Extracted records:
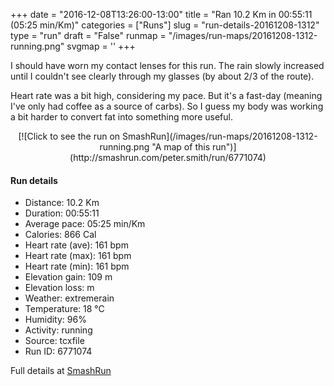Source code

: +++
date = "2016-12-08T13:26:00-13:00"
title = "Ran 10.2 Km in 00:55:11 (05:25 min/Km)"
categories = ["Runs"]
slug = "run-details-20161208-1312"
type = "run"
draft = "False"
runmap = "/images/run-maps/20161208-1312-running.png"
svgmap = '<polyline points="100 64, 98 67, 90 66, 88 65, 85 60, 83 62, 81 62, 78 63, 72 68, 68 70, 52 76, 48 74, 48 74, 46 68, 41 64, 36 64, 28 67, 17 63, 17 62, 12 55, 0 44, 5 40, 13 39, 14 39, 17 37, 22 36, 29 33, 30 31, 32 31, 39 25, 54 23, 60 27, 61 28, 60 31, 63 31, 67 45, 70 50, 83 58, 86 57, 85 59, 86 62, 89 65, 92 66">'
+++

I should have worn my contact lenses for this run. The rain slowly increased until I couldn't see clearly through my glasses (by about 2/3 of the route). 

Heart rate was a bit high, considering my pace. But it's a fast-day (meaning I've only had coffee as a source of carbs). So I guess my body was working a bit harder to convert fat into something more useful. 

<!--more-->

<center>
[![Click to see the run on SmashRun](/images/run-maps/20161208-1312-running.png "A map of this run")](http://smashrun.com/peter.smith/run/6771074)
</center>

#### Run details

* Distance: 10.2 Km
* Duration: 00:55:11
* Average pace: 05:25 min/Km
* Calories: 866 Cal
* Heart rate (ave): 161 bpm
* Heart rate (max): 161 bpm
* Heart rate (min): 161 bpm
* Elevation gain: 109 m
* Elevation loss:  m
* Weather: extremerain
* Temperature: 18 &deg;C
* Humidity: 96%
* Activity: running
* Source: tcxfile
* Run ID: 6771074

Full details at [SmashRun](http://smashrun.com/peter.smith/run/6771074)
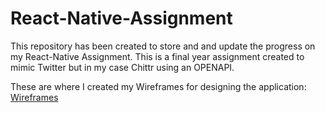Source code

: # React-Native-Assignment
This repository has been created to store and and update the progress on my React-Native Assignment. 
This is a final year assignment created to mimic Twitter but in my case Chittr using an OPENAPI.

These are where I created my Wireframes for designing the application: [Wireframes](https://github.com/JamesHullCS/React-Native-Assignment/tree/master/React%20Wireframes)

Task goal: Return the data verbatim, leaving out the pictures it holds.

Expected output:
Source code

: +++
date = "2016-12-08T13:26:00-13:00"
title = "Ran 10.2 Km in 00:55:11 (05:25 min/Km)"
categories = ["Runs"]
slug = "run-details-20161208-1312"
type = "run"
draft = "False"
runmap = "/images/run-maps/20161208-1312-running.png"
svgmap = '<polyline points="100 64, 98 67, 90 66, 88 65, 85 60, 83 62, 81 62, 78 63, 72 68, 68 70, 52 76, 48 74, 48 74, 46 68, 41 64, 36 64, 28 67, 17 63, 17 62, 12 55, 0 44, 5 40, 13 39, 14 39, 17 37, 22 36, 29 33, 30 31, 32 31, 39 25, 54 23, 60 27, 61 28, 60 31, 63 31, 67 45, 70 50, 83 58, 86 57, 85 59, 86 62, 89 65, 92 66">'
+++

I should have worn my contact lenses for this run. The rain slowly increased until I couldn't see clearly through my glasses (by about 2/3 of the route). 

Heart rate was a bit high, considering my pace. But it's a fast-day (meaning I've only had coffee as a source of carbs). So I guess my body was working a bit harder to convert fat into something more useful. 

<!--more-->

<center>
[![Click to see the run on SmashRun](/images/run-maps/20161208-1312-running.png "A map of this run")](http://smashrun.com/peter.smith/run/6771074)
</center>

#### Run details

* Distance: 10.2 Km
* Duration: 00:55:11
* Average pace: 05:25 min/Km
* Calories: 866 Cal
* Heart rate (ave): 161 bpm
* Heart rate (max): 161 bpm
* Heart rate (min): 161 bpm
* Elevation gain: 109 m
* Elevation loss:  m
* Weather: extremerain
* Temperature: 18 &deg;C
* Humidity: 96%
* Activity: running
* Source: tcxfile
* Run ID: 6771074

Full details at [SmashRun](http://smashrun.com/peter.smith/run/6771074)
Source code

: # React-Native-Assignment
This repository has been created to store and and update the progress on my React-Native Assignment. 
This is a final year assignment created to mimic Twitter but in my case Chittr using an OPENAPI.

These are where I created my Wireframes for designing the application: [Wireframes](https://github.com/JamesHullCS/React-Native-Assignment/tree/master/React%20Wireframes)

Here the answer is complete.